I was the picture of calm. Whatever she's telling me can't be that bad, right? Maybe we don't have enough money to buy winter clothes. That would suck, but I'd deal. I'll just borrow from anyone else. Of course, the chances of someone living in Carmel having winter clothes are pretty slim…but I will find a way. I am resourceful. So there.

Or maybe, you know, she was worried that my skin was so horrifically untanned that I'd get lost in the snow. Like a naked CeeCee, or something.
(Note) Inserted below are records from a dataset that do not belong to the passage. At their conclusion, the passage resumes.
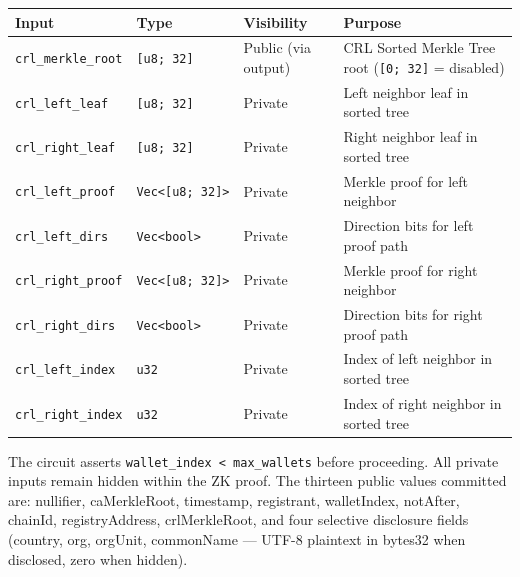 \documentclass[11pt, a4paper]{article}
\begin{document}
\begin{longtable}[]{@{}
  >{\raggedright\arraybackslash}p{}
  >{\raggedright\arraybackslash}p{}
  >{\raggedright\arraybackslash}p{}
  >{\raggedright\arraybackslash}p{}@{}}
\toprule\noalign{}
\begin{minipage}[b]{\linewidth}\raggedright
Input
\end{minipage} & \begin{minipage}[b]{\linewidth}\raggedright
Type
\end{minipage} & \begin{minipage}[b]{\linewidth}\raggedright
Visibility
\end{minipage} & \begin{minipage}[b]{\linewidth}\raggedright
Purpose
\end{minipage} \\
\midrule\noalign{}
\endhead
\bottomrule\noalign{}
\endlastfoot
\texttt{crl\_merkle\_root} & \texttt{{[}u8;\ 32{]}} & Public (via
output) & CRL Sorted Merkle Tree root (\texttt{{[}0;\ 32{]}} =
disabled) \\
\texttt{crl\_left\_leaf} & \texttt{{[}u8;\ 32{]}} & Private & Left
neighbor leaf in sorted tree \\
\texttt{crl\_right\_leaf} & \texttt{{[}u8;\ 32{]}} & Private & Right
neighbor leaf in sorted tree \\
\texttt{crl\_left\_proof} &
\texttt{Vec\textless{}{[}u8;\ 32{]}\textgreater{}} & Private & Merkle
proof for left neighbor \\
\texttt{crl\_left\_dirs} & \texttt{Vec\textless{}bool\textgreater{}} &
Private & Direction bits for left proof path \\
\texttt{crl\_right\_proof} &
\texttt{Vec\textless{}{[}u8;\ 32{]}\textgreater{}} & Private & Merkle
proof for right neighbor \\
\texttt{crl\_right\_dirs} & \texttt{Vec\textless{}bool\textgreater{}} &
Private & Direction bits for right proof path \\
\texttt{crl\_left\_index} & \texttt{u32} & Private & Index of left
neighbor in sorted tree \\
\texttt{crl\_right\_index} & \texttt{u32} & Private & Index of right
neighbor in sorted tree \\
\end{longtable}

The circuit asserts \texttt{wallet\_index\ \textless{}\ max\_wallets}
before proceeding. All private inputs remain hidden within the ZK proof.
The thirteen public values committed are: nullifier, caMerkleRoot,
timestamp, registrant, walletIndex, notAfter, chainId, registryAddress,
crlMerkleRoot, and four selective disclosure fields (country,
org, orgUnit, commonName --- UTF-8 plaintext in bytes32 when
disclosed, zero when hidden).
\end{document}
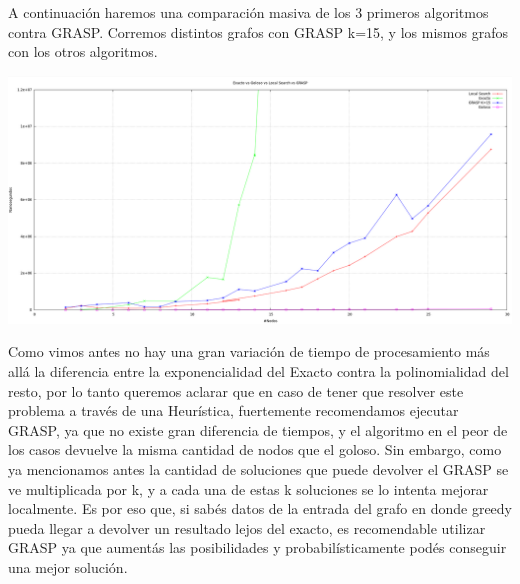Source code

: A continuación haremos una comparación masiva de los 3 primeros algoritmos contra GRASP.
Corremos distintos grafos con GRASP k=15, y los mismos grafos con los otros algoritmos.
\begin{center}
  \includegraphics[width=15cm]{./graficos/todosVStodos.png}
\end{center}
Como vimos antes no hay una gran variación de tiempo de procesamiento más allá la diferencia entre la exponencialidad del Exacto contra la polinomialidad del resto, por lo tanto queremos aclarar que en caso de tener que resolver este
problema a través de una Heurística, fuertemente recomendamos ejecutar GRASP, ya que no existe gran diferencia de tiempos, y el algoritmo en el peor de los casos devuelve la misma cantidad de nodos que el goloso. Sin embargo, como ya 
mencionamos antes la cantidad de soluciones que puede devolver el GRASP se ve multiplicada por k, y a cada una de estas k soluciones se lo intenta mejorar localmente. Es por eso que, si sabés datos de la entrada 
del grafo en donde greedy pueda llegar a devolver un resultado lejos del exacto, es recomendable utilizar GRASP ya que aumentás las posibilidades y probabilísticamente podés conseguir una mejor solución.
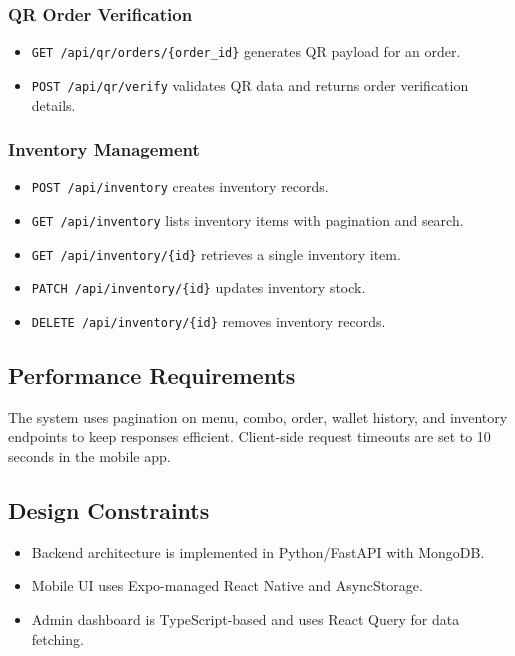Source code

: \documentclass[11pt]{article}
\begin{document}
\subsubsection{QR Order Verification}
\begin{itemize}[nosep]
  \item \texttt{GET /api/qr/orders/\{order\_id\}} generates QR payload for an order.
  \item \texttt{POST /api/qr/verify} validates QR data and returns order verification details.
\end{itemize}

\subsubsection{Inventory Management}
\begin{itemize}[nosep]
  \item \texttt{POST /api/inventory} creates inventory records.
  \item \texttt{GET /api/inventory} lists inventory items with pagination and search.
  \item \texttt{GET /api/inventory/\{id\}} retrieves a single inventory item.
  \item \texttt{PATCH /api/inventory/\{id\}} updates inventory stock.
  \item \texttt{DELETE /api/inventory/\{id\}} removes inventory records.
\end{itemize}

\subsection{Performance Requirements}
The system uses pagination on menu, combo, order, wallet history, and inventory endpoints to keep responses efficient. Client-side request timeouts are set to 10 seconds in the mobile app.

\subsection{Design Constraints}
\begin{itemize}[nosep]
  \item Backend architecture is implemented in Python/FastAPI with MongoDB.
  \item Mobile UI uses Expo-managed React Native and AsyncStorage.
  \item Admin dashboard is TypeScript-based and uses React Query for data fetching.
\end{itemize}
\end{document}
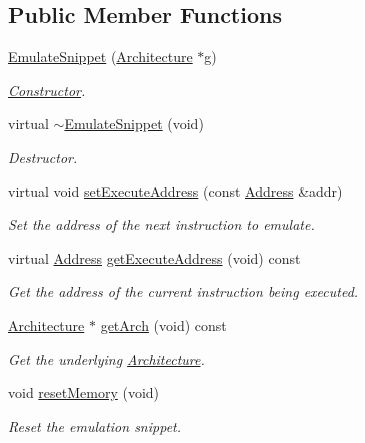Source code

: \subsection*{Public Member Functions}
\begin{DoxyCompactItemize}
\item 
\mbox{\hyperlink{class_emulate_snippet_ad9f38ff5be18035f04b0ced7451ab0d4}{Emulate\+Snippet}} (\mbox{\hyperlink{class_architecture}{Architecture}} $\ast$g)
\begin{DoxyCompactList}\small\item\em \mbox{\hyperlink{class_constructor}{Constructor}}. \end{DoxyCompactList}\item 
virtual \mbox{\hyperlink{class_emulate_snippet_af333890e0d9a94efbd3557070a829a44}{$\sim$\+Emulate\+Snippet}} (void)
\begin{DoxyCompactList}\small\item\em Destructor. \end{DoxyCompactList}\item 
virtual void \mbox{\hyperlink{class_emulate_snippet_a22a13101a25f73f33a9b10f20ebf018a}{set\+Execute\+Address}} (const \mbox{\hyperlink{class_address}{Address}} \&addr)
\begin{DoxyCompactList}\small\item\em Set the address of the next instruction to emulate. \end{DoxyCompactList}\item 
virtual \mbox{\hyperlink{class_address}{Address}} \mbox{\hyperlink{class_emulate_snippet_aef11e510794c009453333e847acc38e9}{get\+Execute\+Address}} (void) const
\begin{DoxyCompactList}\small\item\em Get the address of the current instruction being executed. \end{DoxyCompactList}\item 
\mbox{\hyperlink{class_architecture}{Architecture}} $\ast$ \mbox{\hyperlink{class_emulate_snippet_a17efc692edeba1967afa4ff66f42fc5f}{get\+Arch}} (void) const
\begin{DoxyCompactList}\small\item\em Get the underlying \mbox{\hyperlink{class_architecture}{Architecture}}. \end{DoxyCompactList}\item 
void \mbox{\hyperlink{class_emulate_snippet_a243812d9450f7d70610e23924def533f}{reset\+Memory}} (void)
\begin{DoxyCompactList}\small\item\em Reset the emulation snippet. \end{DoxyCompactList}\item 

\end{DoxyCompactItemize}

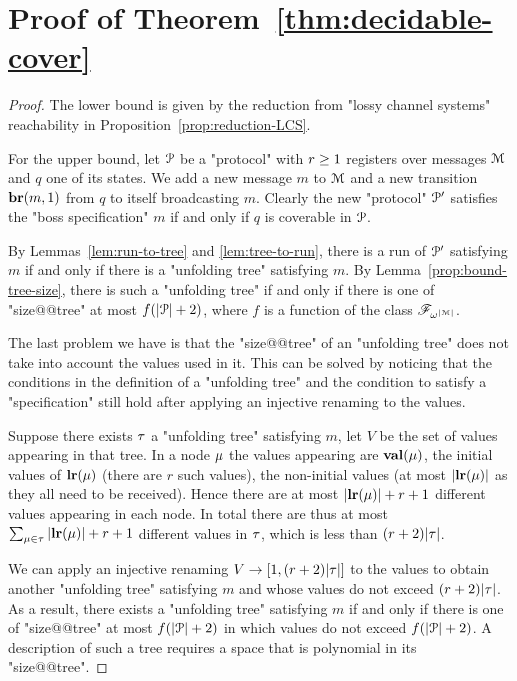 \section{Proof of Theorem~\ref{thm:decidable-cover}}
\label{app:decidability}


\decidablecover*

\begin{proof}
	The lower bound is given by the reduction from "lossy channel systems" reachability in Proposition~\ref{prop:reduction-LCS}.
	
	For the upper bound, let $\mathcal{P}$ be a "protocol" with $r \geq 1$ registers over messages $\mathcal{M}$ and $q$ one of its states. We add a new message $m$ to $\mathcal{M}$ and a new transition $\textbf{br}(m, 1)$ from $q$ to itself broadcasting $m$. 
	Clearly the new "protocol" $\mathcal{P}'$ satisfies the "boss specification" $m$ if and only if $q$ is coverable in $\mathcal{P}$.
	
	By Lemmas~\ref{lem:run-to-tree} and \ref{lem:tree-to-run}, there is a run of $\mathcal{P}'$ satisfying $m$ if and only if there is a "unfolding tree" satisfying $m$.
	By Lemma~\ref{prop:bound-tree-size}, there is such a "unfolding tree" if and only if there is one of "size@@tree" at most $f(|\mathcal{P}|+2)$, where $f$ is a function of the class $\mathscr{F}_{\omega^{|\mathcal{M}|}}$.
	
	The last problem we have is that the "size@@tree" of an "unfolding tree" does not take into account the values used in it. This can be solved by noticing that the conditions in the definition of a "unfolding tree" and the condition to satisfy a "specification" still hold after applying an injective renaming to the values. 
	
	Suppose there exists $\tau$ a "unfolding tree" satisfying $m$, let $V$ be the set of values appearing in that tree. In a node $\mu$ the values appearing are $\mathbf{val}(\mu)$, the initial values of $\mathbf{lr}(\mu)$ (there are $r$ such values), the non-initial values (at most $|\mathbf{lr}(\mu)|$ as they all need to be received).
	Hence there are at most $|\mathbf{lr}(\mu)| + r +1$ different values appearing in each node.
	In total there are thus at most $\sum_{\mu \in \tau} |\mathbf{lr}(\mu)| + r +1$ different values in $\tau$, which is less than $(r+2)|\tau|$.
	
	We can apply an injective renaming $V \to [1,(r+2)|\tau|]$ to the values to obtain another "unfolding tree" satisfying $m$ and whose values do not exceed $(r+2)|\tau|$.
	As a result, there exists a "unfolding tree" satisfying $m$ if and only if there is one of "size@@tree" at most $f(|\mathcal{P}|+2)$ in which values do not exceed $f(|\mathcal{P}|+2)$. A description of such a tree requires a space that is polynomial in its "size@@tree".
	

\end{proof}
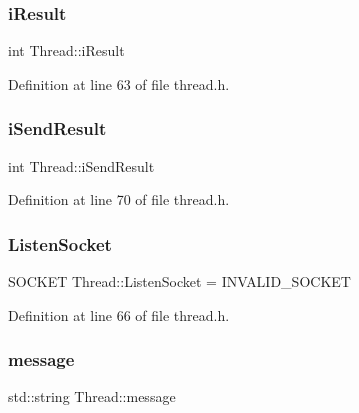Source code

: \subsubsection{\texorpdfstring{i\+Result}{iResult}}
{\footnotesize\ttfamily int Thread\+::i\+Result\hspace{0.3cm}{\ttfamily [private]}}



Definition at line 63 of file thread.\+h.

\mbox{\label{class_thread_aaab7b602b708cc86645e9d0e37790fa8}} 
\subsubsection{\texorpdfstring{i\+Send\+Result}{iSendResult}}
{\footnotesize\ttfamily int Thread\+::i\+Send\+Result\hspace{0.3cm}{\ttfamily [private]}}



Definition at line 70 of file thread.\+h.

\mbox{\label{class_thread_a97ba65f7258f257c2098a134b09ec0c5}} 
\subsubsection{\texorpdfstring{Listen\+Socket}{ListenSocket}}
{\footnotesize\ttfamily S\+O\+C\+K\+ET Thread\+::\+Listen\+Socket = I\+N\+V\+A\+L\+I\+D\+\_\+\+S\+O\+C\+K\+ET\hspace{0.3cm}{\ttfamily [private]}}



Definition at line 66 of file thread.\+h.

\mbox{\label{class_thread_afed0854962aaacec661b4e746c28e13d}} 
\subsubsection{\texorpdfstring{message}{message}}
{\footnotesize\ttfamily std\+::string Thread\+::message\hspace{0.3cm}{\ttfamily [private]}}



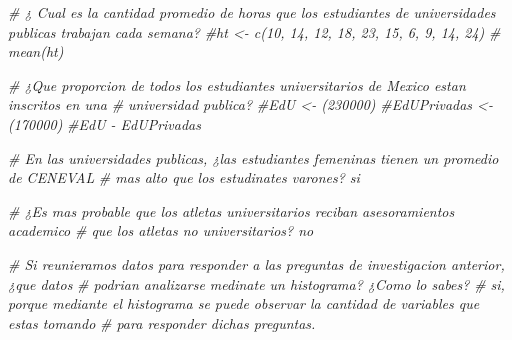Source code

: \documentclass[
]{article}
\newenvironment{Shaded}{\begin{snugshade}}{\end{snugshade}}
\newcommand{\CommentTok}[1]{\textcolor[rgb]{0.56,0.35,0.01}{\textit{#1}}}
\begin{document}
\begin{Shaded}
\begin{Highlighting}[]
\CommentTok{\# ¿ Cual es la cantidad promedio de horas que los estudiantes de universidades publicas trabajan cada semana?}
\CommentTok{\#ht \textless{}{-} c(10, 14, 12, 18, 23, 15, 6, 9, 14, 24)}
\CommentTok{\# mean(ht)}

\CommentTok{\# ¿Que proporcion de todos los estudiantes universitarios de Mexico estan inscritos en una}
\CommentTok{\# universidad publica?}
\CommentTok{\#EdU \textless{}{-} (230000)}
\CommentTok{\#EdUPrivadas \textless{}{-}(170000)}
\CommentTok{\#EdU {-} EdUPrivadas}

\CommentTok{\# En las universidades publicas, ¿las estudiantes femeninas tienen un promedio de CENEVAL}
\CommentTok{\# mas alto que los estudinates varones? si}

\CommentTok{\# ¿Es mas probable que los atletas universitarios reciban asesoramientos academico}
\CommentTok{\# que los atletas no universitarios? no}

\CommentTok{\# Si reunieramos datos para responder a las preguntas de investigacion anterior, ¿que datos}
\CommentTok{\# podrian analizarse medinate un histograma? ¿Como lo sabes?}
\CommentTok{\# si, porque mediante el histograma se puede observar la cantidad de variables que estas tomando}
\CommentTok{\# para responder dichas preguntas.}
\end{Highlighting}
\end{Shaded}
\end{document}
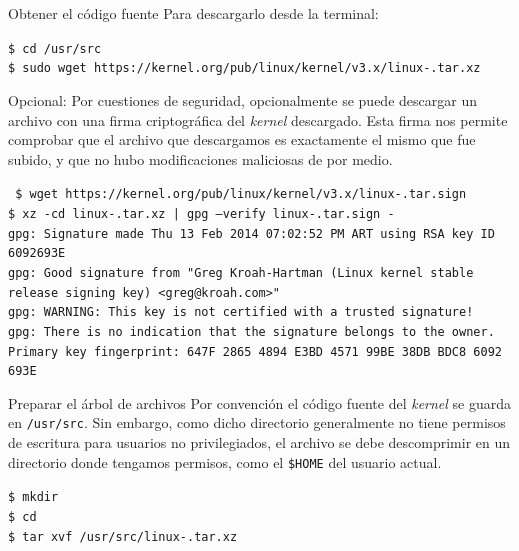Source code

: \begin{frame}{Obtener el código fuente}
  Para descargarlo desde la terminal:
  \begin{block}{}
    \small {
    \texttt{\$ cd /usr/src}\\
    \texttt{\$ sudo wget
      https://kernel.org/pub/linux/kernel/v3.x/linux-\KERNELBASEVERSION.tar.xz} }
  \end{block}
  \vfill
  \alert{Opcional}: Por cuestiones de seguridad, opcionalmente se puede
  descargar un archivo con una firma criptográfica del \textit{kernel}
  descargado. Esta firma nos permite comprobar que el archivo que
  descargamos es exactamente el mismo que fue subido, y que no hubo
  modificaciones maliciosas de por medio.
  \begin{block}{}
    \tiny{\texttt{%
\$ wget https://kernel.org/pub/linux/kernel/v3.x/linux-\KERNELBASEVERSION.tar.sign \\
\$ xz -cd linux-\KERNELBASEVERSION.tar.xz | gpg --verify linux-\KERNELBASEVERSION.tar.sign -\\
gpg: Signature made Thu 13 Feb 2014 07:02:52 PM ART using RSA key ID 6092693E\\
gpg: Good signature from "Greg Kroah-Hartman (Linux kernel stable release signing key) <greg@kroah.com>"\\
gpg: WARNING: This key is not certified with a trusted signature!\\
gpg:          There is no indication that the signature belongs to the owner.\\
Primary key fingerprint: 647F 2865 4894 E3BD 4571  99BE 38DB BDC8 6092 693E}}
\end{block}
    
\end{frame}

\begin{frame}{Preparar el árbol de archivos}
  Por convención el código fuente del \textit{kernel} se guarda en
  \texttt{/usr/src}. Sin embargo, como dicho directorio generalmente no
  tiene permisos de escritura para usuarios no privilegiados, el archivo se
  debe descomprimir en un directorio donde tengamos permisos, como el
  \texttt{\$HOME} del usuario actual.
  
  { \small
  \begin{block}{}
    \texttt{\$ mkdir \KERNELSOURCEPATH}\\
    \texttt{\$ cd \KERNELSOURCEPATH}\\
    \texttt{\$ tar xvf /usr/src/linux-\KERNELBASEVERSION.tar.xz}
  \end{block}}
\end{frame}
'I'm not going with you in this trip.'

….Oh.

What?

'You're not going,' I said tonelessly.

Hang on – WHAT?

'WHY are you not coming!' I demanded. 'If you're not going, I'm not going. ANDY, AND THE BOYS? Do youKNOW how much testosterone that is?'

There goes my state of calm.

My bad.

Andy grimaced, Dopey stared at me with his mouth open in shock (giving us a nice glimpse of half-chewed beef) that's sure not the stuff that dreams are made of. Sleepy looked bored while Doc almost shielded himself against my wrath.

Yes, for no one can face Suze's Wrath. They are strong, destructive and can happen in the blink of an eye. It is my ultimate weapon. Besides my ass-kicking abilities.

Did I mention Doc having testosterone?

. . . We might get the lab to double check that.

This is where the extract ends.